# How much does work in AI safety help the world? Probability distribution version (Oxford Prioritisation Project)

*By Tom Sittler*

*2017-04-26*

*We’re centralising all discussion on the Effective Altruism forum. To discuss this post, please comment here.*

The Global Priorities Project (GPP) has a model quantifying the impact of adding a researcher to the field of AI safety. Quoting from GPP:

There’s been some discussion lately about whether we can make estimates of how likely efforts to mitigate existential risk from AI are to succeed and about what reasonable estimates of that probability might be. In a recent conversation between the two of us, Daniel mentioned that he didn’t have a good way to estimate the probability that joining the AI safety research community would actually avert existential catastrophe. Though it would be hard to be certain about this probability, it would be nice to have a principled back-of-the-envelope method for approximating it. Owen actually has a rough method based on the one he used in his article Allocating risk mitigation across time, but he never spelled it out.

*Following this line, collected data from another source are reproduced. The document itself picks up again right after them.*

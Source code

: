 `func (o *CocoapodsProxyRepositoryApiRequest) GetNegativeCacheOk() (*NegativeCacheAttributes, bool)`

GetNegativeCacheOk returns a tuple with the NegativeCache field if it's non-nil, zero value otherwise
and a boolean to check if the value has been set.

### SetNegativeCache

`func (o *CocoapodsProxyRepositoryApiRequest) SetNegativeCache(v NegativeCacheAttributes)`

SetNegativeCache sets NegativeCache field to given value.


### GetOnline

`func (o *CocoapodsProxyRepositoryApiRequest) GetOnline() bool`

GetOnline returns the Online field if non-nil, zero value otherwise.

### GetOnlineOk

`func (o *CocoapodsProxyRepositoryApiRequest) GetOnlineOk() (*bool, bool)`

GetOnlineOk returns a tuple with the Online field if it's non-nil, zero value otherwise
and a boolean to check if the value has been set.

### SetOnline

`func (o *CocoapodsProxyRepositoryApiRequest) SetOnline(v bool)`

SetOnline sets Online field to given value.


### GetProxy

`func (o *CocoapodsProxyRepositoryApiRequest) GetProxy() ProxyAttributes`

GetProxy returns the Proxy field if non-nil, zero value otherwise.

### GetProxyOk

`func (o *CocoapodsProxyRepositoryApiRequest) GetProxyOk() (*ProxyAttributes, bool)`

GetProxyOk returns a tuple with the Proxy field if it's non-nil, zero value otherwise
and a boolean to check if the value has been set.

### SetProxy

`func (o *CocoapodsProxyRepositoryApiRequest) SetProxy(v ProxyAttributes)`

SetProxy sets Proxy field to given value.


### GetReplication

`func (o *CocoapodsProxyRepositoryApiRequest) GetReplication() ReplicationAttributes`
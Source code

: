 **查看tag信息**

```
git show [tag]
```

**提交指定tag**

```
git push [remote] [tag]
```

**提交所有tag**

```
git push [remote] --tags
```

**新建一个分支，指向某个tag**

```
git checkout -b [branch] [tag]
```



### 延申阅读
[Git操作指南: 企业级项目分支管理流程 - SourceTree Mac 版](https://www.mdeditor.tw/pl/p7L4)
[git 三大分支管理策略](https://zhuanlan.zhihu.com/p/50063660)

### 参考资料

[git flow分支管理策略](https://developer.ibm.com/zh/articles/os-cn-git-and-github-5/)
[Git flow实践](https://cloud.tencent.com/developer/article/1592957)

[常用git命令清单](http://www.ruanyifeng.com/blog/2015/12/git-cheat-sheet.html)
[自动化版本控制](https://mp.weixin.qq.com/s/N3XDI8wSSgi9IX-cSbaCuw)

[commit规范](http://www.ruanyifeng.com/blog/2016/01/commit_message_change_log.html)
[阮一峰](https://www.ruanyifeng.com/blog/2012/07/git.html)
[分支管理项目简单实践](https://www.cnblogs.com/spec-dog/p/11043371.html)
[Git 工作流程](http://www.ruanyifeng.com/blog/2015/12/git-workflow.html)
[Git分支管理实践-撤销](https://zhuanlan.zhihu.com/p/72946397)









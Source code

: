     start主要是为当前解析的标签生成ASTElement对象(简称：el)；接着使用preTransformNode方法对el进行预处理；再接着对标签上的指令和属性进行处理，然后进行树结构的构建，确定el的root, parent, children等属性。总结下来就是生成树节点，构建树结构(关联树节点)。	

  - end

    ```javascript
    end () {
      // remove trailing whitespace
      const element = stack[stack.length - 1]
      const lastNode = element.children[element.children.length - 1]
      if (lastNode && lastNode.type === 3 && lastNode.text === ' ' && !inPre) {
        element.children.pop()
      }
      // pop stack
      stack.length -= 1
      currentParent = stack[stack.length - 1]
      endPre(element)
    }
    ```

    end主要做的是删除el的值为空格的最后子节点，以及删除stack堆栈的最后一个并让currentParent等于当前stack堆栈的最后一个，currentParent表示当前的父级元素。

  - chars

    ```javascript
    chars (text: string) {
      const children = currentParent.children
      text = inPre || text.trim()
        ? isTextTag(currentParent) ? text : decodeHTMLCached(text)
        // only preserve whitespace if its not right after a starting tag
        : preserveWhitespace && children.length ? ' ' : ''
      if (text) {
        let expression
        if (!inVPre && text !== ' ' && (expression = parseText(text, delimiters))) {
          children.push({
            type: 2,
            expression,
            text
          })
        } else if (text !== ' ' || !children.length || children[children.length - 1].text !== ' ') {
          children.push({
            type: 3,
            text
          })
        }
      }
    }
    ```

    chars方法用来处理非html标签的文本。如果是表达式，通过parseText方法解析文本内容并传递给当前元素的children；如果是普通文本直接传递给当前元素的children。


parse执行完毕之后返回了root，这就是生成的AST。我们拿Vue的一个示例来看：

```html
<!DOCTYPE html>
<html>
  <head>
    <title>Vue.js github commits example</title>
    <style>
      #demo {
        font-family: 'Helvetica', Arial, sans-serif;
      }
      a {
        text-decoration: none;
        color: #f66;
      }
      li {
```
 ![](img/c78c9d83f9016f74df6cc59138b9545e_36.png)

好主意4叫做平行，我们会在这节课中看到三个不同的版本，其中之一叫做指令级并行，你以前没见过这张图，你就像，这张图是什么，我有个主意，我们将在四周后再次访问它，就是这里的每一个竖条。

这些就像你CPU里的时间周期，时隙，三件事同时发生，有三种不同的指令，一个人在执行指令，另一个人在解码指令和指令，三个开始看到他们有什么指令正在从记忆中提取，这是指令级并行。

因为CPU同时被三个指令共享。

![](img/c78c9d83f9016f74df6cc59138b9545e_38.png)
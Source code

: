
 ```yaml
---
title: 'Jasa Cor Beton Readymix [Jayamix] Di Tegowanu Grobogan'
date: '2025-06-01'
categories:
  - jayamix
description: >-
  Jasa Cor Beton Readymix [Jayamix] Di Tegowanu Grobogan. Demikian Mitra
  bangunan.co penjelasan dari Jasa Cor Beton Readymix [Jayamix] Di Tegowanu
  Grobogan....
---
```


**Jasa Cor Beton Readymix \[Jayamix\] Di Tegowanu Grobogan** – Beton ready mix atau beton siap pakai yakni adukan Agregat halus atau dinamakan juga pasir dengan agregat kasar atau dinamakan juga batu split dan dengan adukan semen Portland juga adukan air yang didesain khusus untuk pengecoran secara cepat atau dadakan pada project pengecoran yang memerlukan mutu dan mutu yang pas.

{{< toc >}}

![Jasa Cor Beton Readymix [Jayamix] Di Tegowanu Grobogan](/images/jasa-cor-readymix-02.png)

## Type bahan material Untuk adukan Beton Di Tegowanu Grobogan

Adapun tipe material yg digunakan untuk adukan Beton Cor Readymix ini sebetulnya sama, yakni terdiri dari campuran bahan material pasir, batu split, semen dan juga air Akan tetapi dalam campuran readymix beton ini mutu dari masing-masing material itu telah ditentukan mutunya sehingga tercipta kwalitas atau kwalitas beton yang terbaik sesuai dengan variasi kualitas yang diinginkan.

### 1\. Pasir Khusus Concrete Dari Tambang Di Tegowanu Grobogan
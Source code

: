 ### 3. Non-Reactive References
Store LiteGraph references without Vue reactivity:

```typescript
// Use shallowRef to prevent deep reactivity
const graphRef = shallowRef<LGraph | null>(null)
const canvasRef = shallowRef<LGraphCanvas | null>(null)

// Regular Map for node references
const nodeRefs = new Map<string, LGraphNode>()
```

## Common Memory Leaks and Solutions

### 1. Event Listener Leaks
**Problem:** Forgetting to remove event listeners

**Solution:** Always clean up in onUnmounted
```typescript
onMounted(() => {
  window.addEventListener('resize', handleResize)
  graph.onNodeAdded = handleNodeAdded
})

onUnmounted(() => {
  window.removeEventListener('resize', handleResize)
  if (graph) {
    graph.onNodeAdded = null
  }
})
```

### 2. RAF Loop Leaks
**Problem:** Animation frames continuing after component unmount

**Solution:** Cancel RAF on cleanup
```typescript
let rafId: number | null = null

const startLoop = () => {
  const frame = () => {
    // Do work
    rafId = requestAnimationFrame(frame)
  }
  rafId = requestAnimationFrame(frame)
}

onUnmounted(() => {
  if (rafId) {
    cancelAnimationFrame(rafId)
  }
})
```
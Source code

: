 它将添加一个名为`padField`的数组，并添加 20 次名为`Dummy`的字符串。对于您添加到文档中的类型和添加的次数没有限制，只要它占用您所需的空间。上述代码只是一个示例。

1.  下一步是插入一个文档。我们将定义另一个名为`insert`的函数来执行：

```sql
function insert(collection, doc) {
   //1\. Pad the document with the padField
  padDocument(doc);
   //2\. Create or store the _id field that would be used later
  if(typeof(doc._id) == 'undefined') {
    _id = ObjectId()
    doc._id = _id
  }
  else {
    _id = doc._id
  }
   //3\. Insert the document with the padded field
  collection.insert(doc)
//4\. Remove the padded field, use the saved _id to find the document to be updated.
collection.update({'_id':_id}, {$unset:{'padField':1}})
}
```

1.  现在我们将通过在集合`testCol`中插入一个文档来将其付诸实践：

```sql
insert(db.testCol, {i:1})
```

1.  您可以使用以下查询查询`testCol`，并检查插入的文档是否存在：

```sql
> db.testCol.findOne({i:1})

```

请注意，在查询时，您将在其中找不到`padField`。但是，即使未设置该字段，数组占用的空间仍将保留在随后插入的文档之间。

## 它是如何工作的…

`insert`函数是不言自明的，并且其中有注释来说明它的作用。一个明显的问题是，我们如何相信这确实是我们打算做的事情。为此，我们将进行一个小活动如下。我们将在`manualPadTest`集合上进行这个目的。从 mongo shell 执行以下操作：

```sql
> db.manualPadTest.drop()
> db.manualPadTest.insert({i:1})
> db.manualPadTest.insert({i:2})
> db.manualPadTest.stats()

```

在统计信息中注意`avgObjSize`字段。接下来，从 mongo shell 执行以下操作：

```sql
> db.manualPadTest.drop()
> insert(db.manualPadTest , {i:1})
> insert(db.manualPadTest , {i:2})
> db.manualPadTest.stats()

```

I found this model (moderately) useful and turned it into a Guesstimate model, which you can view here. You can write to me privately and I’ll share my inputs with you. (So as not to anchor people).

Have other people found this model useful? Why, or why not? What would be your inputs into the model?

This is interesting. I’m strongly in favor of having rough models like this in general. Thanks for sharing!

Edit suggestions:

STI says “what percent of bad scenarios should we expect this to avert”, but the formula uses it as a fraction. Probably best to keep the formula and change the wording.

Would help to clarify that TXR is a probability of X-risk. (This is clear after a little thought/inspection, but might as well make it as easy to use as possible.)

Quick thoughts:

It might be helpful to talk in terms of research-years rather than researchers.

It’s slightly strange that the model assumes 1-P(xrisk) is linear in researchers, but then only estimates the coefficient from TXR x STI/(2 x SOT), when (1-TXR)/SOT should also be an estimate. It does make sense that risk would be “more nonlinear” for lower n_researchers, though.

A clear problem with this model is that AFAICT, it assumes that (i) the size of the research community working on safety when AI is developed is independent of (ii) the the degree to which adding a researcher now will change the total number of researchers.

Both (i) and (ii) can vary by orders of magnitude, at least on my model, but are very correlated, because they depend on timelines. This means I get an oddly high chance of averting existential risk. If the questions where combined together into “what fraction of the AI community will the community by enlarged by adding an extra person” then I think my chance of averting existential risk would come out much lower.

Yes, I think this is a significant concern with this version of the model (somewhat less so with the original cruder version using something like medians, but that version also fails to pick up on legitimate effects of “what if these variables are all in the tails”). Combining the variables as you suggest is the easiest way to patch it. More complex would be to add in explicit time-dependency.

When I visit the model page I see errors about improper syntax. (I assume this is because it’s publicly editable and someone accidentally messed up the syntax?)